— ABOUT THIS EXERCISE —
This task calls for every entry below to be repeated exactly.

— PROVIDED DATA —

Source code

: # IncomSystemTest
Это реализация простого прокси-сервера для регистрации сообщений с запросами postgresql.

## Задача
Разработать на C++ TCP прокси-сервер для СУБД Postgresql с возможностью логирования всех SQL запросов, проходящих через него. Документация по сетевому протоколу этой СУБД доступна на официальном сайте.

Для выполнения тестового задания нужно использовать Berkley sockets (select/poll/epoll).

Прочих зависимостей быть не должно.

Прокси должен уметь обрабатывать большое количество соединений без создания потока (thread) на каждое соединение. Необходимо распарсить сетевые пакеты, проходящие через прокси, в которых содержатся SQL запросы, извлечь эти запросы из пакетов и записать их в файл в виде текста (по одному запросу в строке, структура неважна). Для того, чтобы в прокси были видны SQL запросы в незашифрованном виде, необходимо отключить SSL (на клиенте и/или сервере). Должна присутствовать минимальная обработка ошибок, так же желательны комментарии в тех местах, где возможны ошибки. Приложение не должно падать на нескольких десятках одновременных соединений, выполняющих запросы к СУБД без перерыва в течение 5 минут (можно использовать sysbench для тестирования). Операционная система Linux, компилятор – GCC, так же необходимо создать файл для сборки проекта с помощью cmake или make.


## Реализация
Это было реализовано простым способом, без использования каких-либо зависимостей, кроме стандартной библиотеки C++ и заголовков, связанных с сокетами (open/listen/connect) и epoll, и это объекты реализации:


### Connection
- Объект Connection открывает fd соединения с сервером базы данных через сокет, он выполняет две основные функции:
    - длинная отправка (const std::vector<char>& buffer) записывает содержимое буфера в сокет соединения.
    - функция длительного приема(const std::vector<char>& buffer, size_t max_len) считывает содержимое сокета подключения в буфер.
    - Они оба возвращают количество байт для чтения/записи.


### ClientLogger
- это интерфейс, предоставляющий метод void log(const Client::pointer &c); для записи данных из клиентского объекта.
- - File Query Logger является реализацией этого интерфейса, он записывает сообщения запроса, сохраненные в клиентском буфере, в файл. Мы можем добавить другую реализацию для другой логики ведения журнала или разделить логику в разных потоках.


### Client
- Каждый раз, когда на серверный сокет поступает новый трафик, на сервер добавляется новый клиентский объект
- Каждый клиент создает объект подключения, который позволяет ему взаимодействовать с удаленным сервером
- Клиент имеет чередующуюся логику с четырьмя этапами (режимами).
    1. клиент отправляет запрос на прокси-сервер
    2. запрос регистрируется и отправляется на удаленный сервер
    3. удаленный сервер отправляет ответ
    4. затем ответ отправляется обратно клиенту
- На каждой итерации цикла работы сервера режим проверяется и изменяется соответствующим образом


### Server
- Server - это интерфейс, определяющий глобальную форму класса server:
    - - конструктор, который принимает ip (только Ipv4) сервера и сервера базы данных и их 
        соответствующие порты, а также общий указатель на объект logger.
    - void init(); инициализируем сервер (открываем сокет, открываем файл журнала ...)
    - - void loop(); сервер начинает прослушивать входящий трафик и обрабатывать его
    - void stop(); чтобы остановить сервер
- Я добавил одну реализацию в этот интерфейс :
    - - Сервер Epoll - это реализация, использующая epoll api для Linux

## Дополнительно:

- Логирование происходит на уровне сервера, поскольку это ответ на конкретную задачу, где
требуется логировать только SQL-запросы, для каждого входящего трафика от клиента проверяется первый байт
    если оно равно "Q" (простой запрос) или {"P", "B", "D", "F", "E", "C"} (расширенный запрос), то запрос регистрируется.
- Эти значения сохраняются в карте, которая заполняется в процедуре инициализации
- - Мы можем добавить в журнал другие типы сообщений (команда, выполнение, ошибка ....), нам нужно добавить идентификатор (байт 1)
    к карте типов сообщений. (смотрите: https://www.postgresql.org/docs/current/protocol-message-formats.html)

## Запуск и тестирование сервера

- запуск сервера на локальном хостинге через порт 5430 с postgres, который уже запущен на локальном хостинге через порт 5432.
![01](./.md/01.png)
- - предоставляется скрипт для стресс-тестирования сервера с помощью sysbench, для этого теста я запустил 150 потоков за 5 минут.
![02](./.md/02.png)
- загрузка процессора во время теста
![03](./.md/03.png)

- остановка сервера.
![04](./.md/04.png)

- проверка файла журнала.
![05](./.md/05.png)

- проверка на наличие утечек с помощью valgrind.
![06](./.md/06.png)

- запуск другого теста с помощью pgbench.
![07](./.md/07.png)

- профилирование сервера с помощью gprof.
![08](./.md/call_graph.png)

— TASK SOLUTION —
Source code

: # IncomSystemTest
Это реализация простого прокси-сервера для регистрации сообщений с запросами postgresql.

## Задача
Разработать на C++ TCP прокси-сервер для СУБД Postgresql с возможностью логирования всех SQL запросов, проходящих через него. Документация по сетевому протоколу этой СУБД доступна на официальном сайте.

Для выполнения тестового задания нужно использовать Berkley sockets (select/poll/epoll).

Прочих зависимостей быть не должно.

Прокси должен уметь обрабатывать большое количество соединений без создания потока (thread) на каждое соединение. Необходимо распарсить сетевые пакеты, проходящие через прокси, в которых содержатся SQL запросы, извлечь эти запросы из пакетов и записать их в файл в виде текста (по одному запросу в строке, структура неважна). Для того, чтобы в прокси были видны SQL запросы в незашифрованном виде, необходимо отключить SSL (на клиенте и/или сервере). Должна присутствовать минимальная обработка ошибок, так же желательны комментарии в тех местах, где возможны ошибки. Приложение не должно падать на нескольких десятках одновременных соединений, выполняющих запросы к СУБД без перерыва в течение 5 минут (можно использовать sysbench для тестирования). Операционная система Linux, компилятор – GCC, так же необходимо создать файл для сборки проекта с помощью cmake или make.


## Реализация
Это было реализовано простым способом, без использования каких-либо зависимостей, кроме стандартной библиотеки C++ и заголовков, связанных с сокетами (open/listen/connect) и epoll, и это объекты реализации:


### Connection
- Объект Connection открывает fd соединения с сервером базы данных через сокет, он выполняет две основные функции:
    - длинная отправка (const std::vector<char>& buffer) записывает содержимое буфера в сокет соединения.
    - функция длительного приема(const std::vector<char>& buffer, size_t max_len) считывает содержимое сокета подключения в буфер.
    - Они оба возвращают количество байт для чтения/записи.


### ClientLogger
- это интерфейс, предоставляющий метод void log(const Client::pointer &c); для записи данных из клиентского объекта.
- - File Query Logger является реализацией этого интерфейса, он записывает сообщения запроса, сохраненные в клиентском буфере, в файл. Мы можем добавить другую реализацию для другой логики ведения журнала или разделить логику в разных потоках.


### Client
- Каждый раз, когда на серверный сокет поступает новый трафик, на сервер добавляется новый клиентский объект
- Каждый клиент создает объект подключения, который позволяет ему взаимодействовать с удаленным сервером
- Клиент имеет чередующуюся логику с четырьмя этапами (режимами).
    1. клиент отправляет запрос на прокси-сервер
    2. запрос регистрируется и отправляется на удаленный сервер
    3. удаленный сервер отправляет ответ
    4. затем ответ отправляется обратно клиенту
- На каждой итерации цикла работы сервера режим проверяется и изменяется соответствующим образом


### Server
- Server - это интерфейс, определяющий глобальную форму класса server:
    - - конструктор, который принимает ip (только Ipv4) сервера и сервера базы данных и их 
        соответствующие порты, а также общий указатель на объект logger.
    - void init(); инициализируем сервер (открываем сокет, открываем файл журнала ...)
    - - void loop(); сервер начинает прослушивать входящий трафик и обрабатывать его
    - void stop(); чтобы остановить сервер
- Я добавил одну реализацию в этот интерфейс :
    - - Сервер Epoll - это реализация, использующая epoll api для Linux

## Дополнительно:

- Логирование происходит на уровне сервера, поскольку это ответ на конкретную задачу, где
требуется логировать только SQL-запросы, для каждого входящего трафика от клиента проверяется первый байт
    если оно равно "Q" (простой запрос) или {"P", "B", "D", "F", "E", "C"} (расширенный запрос), то запрос регистрируется.
- Эти значения сохраняются в карте, которая заполняется в процедуре инициализации
- - Мы можем добавить в журнал другие типы сообщений (команда, выполнение, ошибка ....), нам нужно добавить идентификатор (байт 1)
    к карте типов сообщений. (смотрите: https://www.postgresql.org/docs/current/protocol-message-formats.html)

## Запуск и тестирование сервера

- запуск сервера на локальном хостинге через порт 5430 с postgres, который уже запущен на локальном хостинге через порт 5432.
![01](./.md/01.png)
- - предоставляется скрипт для стресс-тестирования сервера с помощью sysbench, для этого теста я запустил 150 потоков за 5 минут.
![02](./.md/02.png)
- загрузка процессора во время теста
![03](./.md/03.png)

- остановка сервера.
![04](./.md/04.png)

- проверка файла журнала.
![05](./.md/05.png)

- проверка на наличие утечек с помощью valgrind.
![06](./.md/06.png)

- запуск другого теста с помощью pgbench.
![07](./.md/07.png)

- профилирование сервера с помощью gprof.
![08](./.md/call_graph.png)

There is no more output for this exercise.